● TASK BRIEF
What you return should be only the lines in the entries below between the one holding "- User authentication" and the one holding "This is a prestashop", ends included, with every picture left out.

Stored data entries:
------------------------------------------------

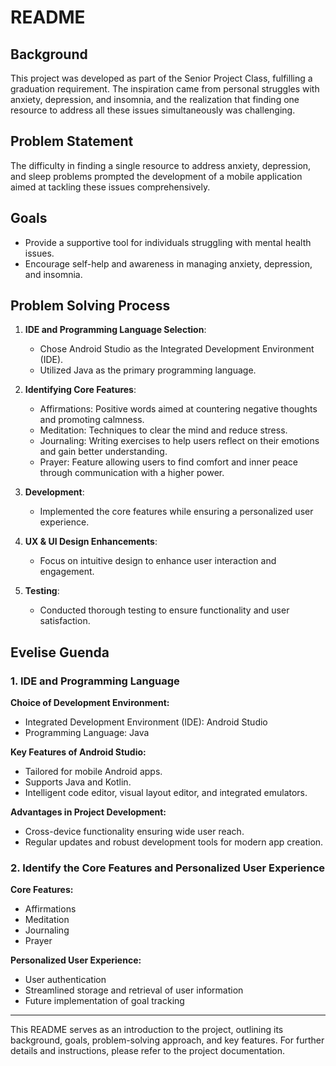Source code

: # README

## Background

This project was developed as part of the Senior Project Class, fulfilling a graduation requirement. The inspiration came from personal struggles with anxiety, depression, and insomnia, and the realization that finding one resource to address all these issues simultaneously was challenging.

## Problem Statement

The difficulty in finding a single resource to address anxiety, depression, and sleep problems prompted the development of a mobile application aimed at tackling these issues comprehensively.

## Goals

- Provide a supportive tool for individuals struggling with mental health issues.
- Encourage self-help and awareness in managing anxiety, depression, and insomnia.

## Problem Solving Process

1. **IDE and Programming Language Selection**:
    - Chose Android Studio as the Integrated Development Environment (IDE).
    - Utilized Java as the primary programming language.

2. **Identifying Core Features**:
    - Affirmations: Positive words aimed at countering negative thoughts and promoting calmness.
    - Meditation: Techniques to clear the mind and reduce stress.
    - Journaling: Writing exercises to help users reflect on their emotions and gain better understanding.
    - Prayer: Feature allowing users to find comfort and inner peace through communication with a higher power.

3. **Development**:
    - Implemented the core features while ensuring a personalized user experience.

4. **UX & UI Design Enhancements**:
    - Focus on intuitive design to enhance user interaction and engagement.

5. **Testing**:
    - Conducted thorough testing to ensure functionality and user satisfaction.

## Evelise Guenda

### 1. IDE and Programming Language

**Choice of Development Environment:**
- Integrated Development Environment (IDE): Android Studio
- Programming Language: Java

**Key Features of Android Studio:**
- Tailored for mobile Android apps.
- Supports Java and Kotlin.
- Intelligent code editor, visual layout editor, and integrated emulators.

**Advantages in Project Development:**
- Cross-device functionality ensuring wide user reach.
- Regular updates and robust development tools for modern app creation.

### 2. Identify the Core Features and Personalized User Experience

**Core Features:**
- Affirmations
- Meditation
- Journaling
- Prayer

**Personalized User Experience:**
- User authentication
- Streamlined storage and retrieval of user information
- Future implementation of goal tracking

---

This README serves as an introduction to the project, outlining its background, goals, problem-solving approach, and key features. For further details and instructions, please refer to the project documentation.
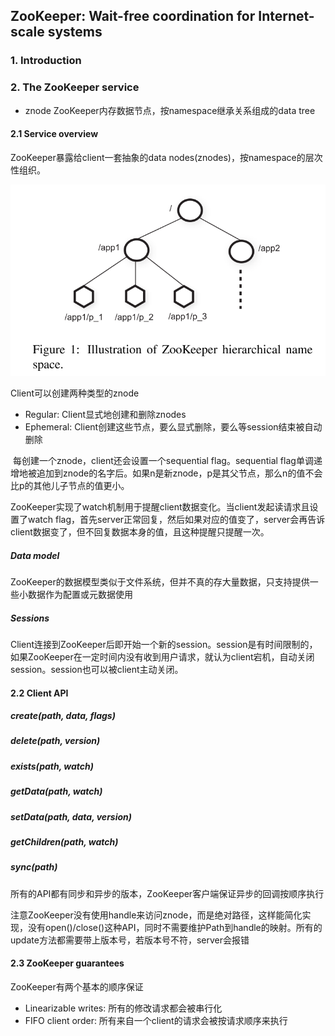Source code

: 

## ZooKeeper: Wait-free coordination for Internet-scale systems



### 1. Introduction



### 2. The ZooKeeper service

* znode ZooKeeper内存数据节点，按namespace继承关系组成的data tree

#### 2.1 Service overview

ZooKeeper暴露给client一套抽象的data nodes(znodes)，按namespace的层次性组织。



![image-20211205094506557](./2021-12-05-zookeeper.assets/image-20211205094506557.png)

Client可以创建两种类型的znode

* Regular: Client显式地创建和删除znodes
* Ephemeral: Client创建这些节点，要么显式删除，要么等session结束被自动删除

​        每创建一个znode，client还会设置一个sequential flag。sequential flag单调递增地被追加到znode的名字后。如果n是新znode，p是其父节点，那么n的值不会比p的其他儿子节点的值更小。

​        ZooKeeper实现了watch机制用于提醒client数据变化。当client发起读请求且设置了watch flag，首先server正常回复，然后如果对应的值变了，server会再告诉client数据变了，但不回复数据本身的值，且这种提醒只提醒一次。

##### Data model

ZooKeeper的数据模型类似于文件系统，但并不真的存大量数据，只支持提供一些小数据作为配置或元数据使用

##### Sessions

Client连接到ZooKeeper后即开始一个新的session。session是有时间限制的，如果ZooKeeper在一定时间内没有收到用户请求，就认为client宕机，自动关闭session。session也可以被client主动关闭。

#### 2.2 Client API

##### create(path, data, flags)

##### delete(path, version)

##### exists(path, watch)

##### getData(path, watch)

##### setData(path, data, version)

##### getChildren(path, watch)

##### sync(path)

​        所有的API都有同步和异步的版本，ZooKeeper客户端保证异步的回调按顺序执行

​        注意ZooKeeper没有使用handle来访问znode，而是绝对路径，这样能简化实现，没有open()/close()这种API，同时不需要维护Path到handle的映射。所有的update方法都需要带上版本号，若版本号不符，server会报错

#### 2.3 ZooKeeper guarantees

ZooKeeper有两个基本的顺序保证

* Linearizable writes: 所有的修改请求都会被串行化
* FIFO client order: 所有来自一个client的请求会被按请求顺序来执行

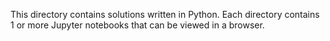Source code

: This directory contains solutions written in Python. Each directory contains 1 or more Jupyter notebooks that can be viewed in a browser.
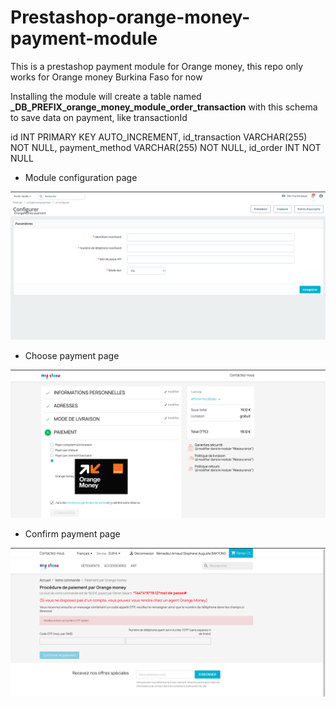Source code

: # Prestashop-orange-money-payment-module

This is a prestashop payment module for Orange money, this repo only works for Orange money Burkina Faso for now

Installing the module will create a table named **_DB_PREFIX_orange_money_module_order_transaction** with this schema to save data on payment, like transactionId

id INT PRIMARY KEY AUTO_INCREMENT,
id_transaction VARCHAR(255) NOT NULL,
payment_method VARCHAR(255) NOT NULL,
id_order INT NOT NULL

- Module configuration page 

![Module configuration](screenshots/configurationPage.png)


- Choose payment page

![Choose payment page](screenshots/paymentOptions.png)


- Confirm payment page

![Confirm payment page](screenshots/confirmPaymentPage.png)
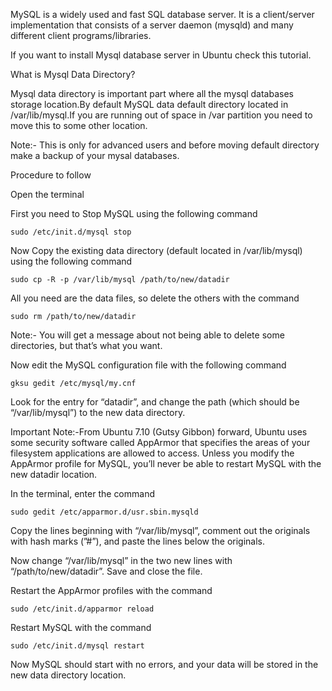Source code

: MySQL is a widely used and fast SQL database server. It is a client/server implementation that consists of a server daemon (mysqld) and many different client programs/libraries.

If you want to install Mysql database server in Ubuntu check this tutorial.

What is Mysql Data Directory?

Mysql data directory is important part where all the mysql databases storage location.By default MySQL data default directory located in /var/lib/mysql.If you are running out of space in /var partition you need to move this to some other location.

Note:- This is only for advanced users and before moving default directory make a backup of your mysal databases.

Procedure to follow

Open the terminal

First you need to Stop MySQL using the following command

    sudo /etc/init.d/mysql stop

Now Copy the existing data directory (default located in /var/lib/mysql) using the following command

    sudo cp -R -p /var/lib/mysql /path/to/new/datadir

All you need are the data files, so delete the others with the command

    sudo rm /path/to/new/datadir

Note:- You will get a message about not being able to delete some directories, but that’s what you want.

Now edit the MySQL configuration file with the following command

    gksu gedit /etc/mysql/my.cnf

Look for the entry for “datadir”, and change the path (which should be “/var/lib/mysql”) to the new data directory.

Important Note:-From Ubuntu 7.10 (Gutsy Gibbon) forward, Ubuntu uses some security software called AppArmor that specifies the areas of your filesystem applications are allowed to access. Unless you modify the AppArmor profile for MySQL, you’ll never be able to restart MySQL with the new datadir location.

In the terminal, enter the command

    sudo gedit /etc/apparmor.d/usr.sbin.mysqld

Copy the lines beginning with “/var/lib/mysql”, comment out the originals with hash marks (”#”), and paste the lines below the originals.

Now change “/var/lib/mysql” in the two new lines with “/path/to/new/datadir”. Save and close the file.

Restart the AppArmor profiles with the command

    sudo /etc/init.d/apparmor reload

Restart MySQL with the command

    sudo /etc/init.d/mysql restart

Now MySQL should start with no errors, and your data will be stored in the new data directory location.

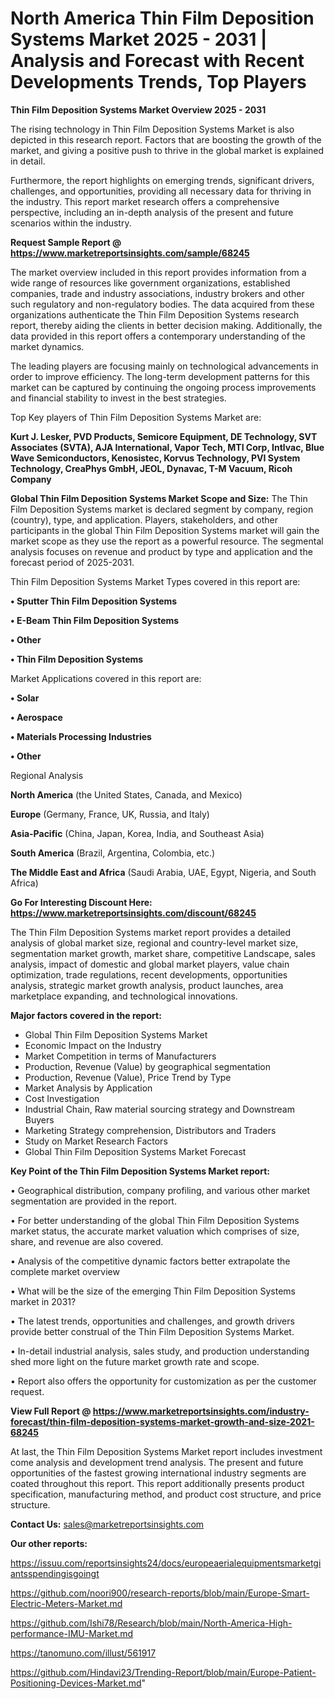 # North America Thin Film Deposition Systems Market 2025 - 2031 | Analysis and Forecast with Recent Developments Trends, Top Players

<Strong> Thin Film Deposition Systems Market Overview 2025 - 2031</strong>

The rising technology in Thin Film Deposition Systems Market is also depicted in this research report. Factors that are boosting the growth of the market, and giving a positive push to thrive in the global market is explained in detail.

Furthermore, the report highlights on emerging trends, significant drivers, challenges, and opportunities, providing all necessary data for thriving in the industry. This report market research offers a comprehensive perspective, including an in-depth analysis of the present and future scenarios within the industry.

<strong>Request Sample Report @ <a href=https://www.marketreportsinsights.com/sample/68245>https://www.marketreportsinsights.com/sample/68245</a></strong>

The market overview included in this report provides information from a wide range of resources like government organizations, established companies, trade and industry associations, industry brokers and other such regulatory and non-regulatory bodies. The data acquired from these organizations authenticate the Thin Film Deposition Systems research report, thereby aiding the clients in better decision making. Additionally, the data provided in this report offers a contemporary understanding of the market dynamics.

The leading players are focusing mainly on technological advancements in order to improve efficiency. The long-term development patterns for this market can be captured by continuing the ongoing process improvements and financial stability to invest in the best strategies.

Top Key players of Thin Film Deposition Systems Market are:

<strong>Kurt J. Lesker, PVD Products, Semicore Equipment, DE Technology, SVT Associates (SVTA), AJA International, Vapor Tech, MTI Corp, Intlvac, Blue Wave Semiconductors, Kenosistec, Korvus Technology, PVI System Technology, CreaPhys GmbH, JEOL, Dynavac, T-M Vacuum, Ricoh Company</strong>

<strong><b>Global Thin Film Deposition Systems Market Scope and Size:</b></strong>
The Thin Film Deposition Systems market is declared segment by company, region (country), type, and application. Players, stakeholders, and other participants in the global Thin Film Deposition Systems market will gain the market scope as they use the report as a powerful resource. The segmental analysis focuses on revenue and product by type and application and the forecast period of 2025-2031.

Thin Film Deposition Systems Market Types covered in this report are:

<strong>• Sputter Thin Film Deposition Systems

• E-Beam Thin Film Deposition Systems

• Other

• Thin Film Deposition Systems</strong>

Market Applications covered in this report are:

<strong>• Solar

• Aerospace

• Materials Processing Industries

• Other</strong> 

Regional Analysis

<strong>North America</strong> (the United States, Canada, and Mexico)

<strong>Europe</strong> (Germany, France, UK, Russia, and Italy)

<strong>Asia-Pacific</strong> (China, Japan, Korea, India, and Southeast Asia)

<strong>South America</strong> (Brazil, Argentina, Colombia, etc.)

<strong>The Middle East and Africa</strong> (Saudi Arabia, UAE, Egypt, Nigeria, and South Africa)

<strong>Go For Interesting Discount Here: <a href=https://www.marketreportsinsights.com/discount/68245>https://www.marketreportsinsights.com/discount/68245</a></strong>

The Thin Film Deposition Systems market report provides a detailed analysis of global market size, regional and country-level market size, segmentation market growth, market share, competitive Landscape, sales analysis, impact of domestic and global market players, value chain optimization, trade regulations, recent developments, opportunities analysis, strategic market growth analysis, product launches, area marketplace expanding, and technological innovations.

<strong><b>Major factors covered in the report:</b></strong>
<ul>
  <li>Global Thin Film Deposition Systems Market </li>
  <li>Economic Impact on the Industry</li>
  <li>Market Competition in terms of Manufacturers</li>
  <li>Production, Revenue (Value) by geographical segmentation</li>
  <li>Production, Revenue (Value), Price Trend by Type</li>
  <li>Market Analysis by Application</li>
  <li>Cost Investigation</li>
  <li>Industrial Chain, Raw material sourcing strategy and Downstream Buyers</li>
  <li>Marketing Strategy comprehension, Distributors and Traders</li>
  <li>Study on Market Research Factors</li>
  <li>Global Thin Film Deposition Systems Market Forecast</li>
</ul>

<strong><b>Key Point of the Thin Film Deposition Systems Market report:</b></strong>

• Geographical distribution, company profiling, and various other market segmentation are provided in the report.

• For better understanding of the global Thin Film Deposition Systems market status, the accurate market valuation which comprises of size, share, and revenue are also covered.

• Analysis of the competitive dynamic factors better extrapolate the complete market overview

• What will be the size of the emerging Thin Film Deposition Systems market in 2031?

• The latest trends, opportunities and challenges, and growth drivers provide better construal of the Thin Film Deposition Systems Market.

• In-detail industrial analysis, sales study, and production understanding shed more light on the future market growth rate and scope.

• Report also offers the opportunity for customization as per the customer request.

<strong><b>View Full Report @ <a href=https://www.marketreportsinsights.com/industry-forecast/thin-film-deposition-systems-market-growth-and-size-2021-68245>https://www.marketreportsinsights.com/industry-forecast/thin-film-deposition-systems-market-growth-and-size-2021-68245</a></b></strong>


At last, the Thin Film Deposition Systems Market report includes investment come analysis and development trend analysis. The present and future opportunities of the fastest growing international industry segments are coated throughout this report. This report additionally presents product specification, manufacturing method, and product cost structure, and price structure.

<strong>Contact Us:</strong>
sales@marketreportsinsights.com

<strong>Our other reports:</strong>

<a href=https://issuu.com/reportsinsights24/docs/europeaerialequipmentsmarketgiantsspendingisgoingt>https://issuu.com/reportsinsights24/docs/europeaerialequipmentsmarketgiantsspendingisgoingt</a>

<a href=https://github.com/noori900/research-reports/blob/main/Europe-Smart-Electric-Meters-Market.md>https://github.com/noori900/research-reports/blob/main/Europe-Smart-Electric-Meters-Market.md</a>

<a href=https://github.com/Ishi78/Research/blob/main/North-America-High-performance-IMU-Market.md>https://github.com/Ishi78/Research/blob/main/North-America-High-performance-IMU-Market.md</a>

<a href=https://tanomuno.com/illust/561917>https://tanomuno.com/illust/561917</a>

<a href=https://github.com/Hindavi23/Trending-Report/blob/main/Europe-Patient-Positioning-Devices-Market.md>https://github.com/Hindavi23/Trending-Report/blob/main/Europe-Patient-Positioning-Devices-Market.md</a>"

------------------------------------------------

● EXERCISE RESPONSE
- User authentication
- Streamlined storage and retrieval of user information
- Future implementation of goal tracking

---

This README serves as an introduction to the project, outlining its background, goals, problem-solving approach, and key features. For further details and instructions, please refer to the project documentation.
Source code

: 

## ZooKeeper: Wait-free coordination for Internet-scale systems



### 1. Introduction



### 2. The ZooKeeper service

* znode ZooKeeper内存数据节点，按namespace继承关系组成的data tree

#### 2.1 Service overview

ZooKeeper暴露给client一套抽象的data nodes(znodes)，按namespace的层次性组织。



![image-20211205094506557](./2021-12-05-zookeeper.assets/image-20211205094506557.png)

Client可以创建两种类型的znode

* Regular: Client显式地创建和删除znodes
* Ephemeral: Client创建这些节点，要么显式删除，要么等session结束被自动删除

​        每创建一个znode，client还会设置一个sequential flag。sequential flag单调递增地被追加到znode的名字后。如果n是新znode，p是其父节点，那么n的值不会比p的其他儿子节点的值更小。

​        ZooKeeper实现了watch机制用于提醒client数据变化。当client发起读请求且设置了watch flag，首先server正常回复，然后如果对应的值变了，server会再告诉client数据变了，但不回复数据本身的值，且这种提醒只提醒一次。

##### Data model

ZooKeeper的数据模型类似于文件系统，但并不真的存大量数据，只支持提供一些小数据作为配置或元数据使用

##### Sessions

Client连接到ZooKeeper后即开始一个新的session。session是有时间限制的，如果ZooKeeper在一定时间内没有收到用户请求，就认为client宕机，自动关闭session。session也可以被client主动关闭。

#### 2.2 Client API

##### create(path, data, flags)

##### delete(path, version)

##### exists(path, watch)

##### getData(path, watch)

##### setData(path, data, version)

##### getChildren(path, watch)

##### sync(path)

​        所有的API都有同步和异步的版本，ZooKeeper客户端保证异步的回调按顺序执行

​        注意ZooKeeper没有使用handle来访问znode，而是绝对路径，这样能简化实现，没有open()/close()这种API，同时不需要维护Path到handle的映射。所有的update方法都需要带上版本号，若版本号不符，server会报错

#### 2.3 ZooKeeper guarantees

ZooKeeper有两个基本的顺序保证

* Linearizable writes: 所有的修改请求都会被串行化
* FIFO client order: 所有来自一个client的请求会被按请求顺序来执行

Source code

: This directory contains solutions written in Python. Each directory contains 1 or more Jupyter notebooks that can be viewed in a browser.
Source code

: # Prestashop-orange-money-payment-module

This is a prestashop payment module for Orange money, this repo only works for Orange money Burkina Faso for now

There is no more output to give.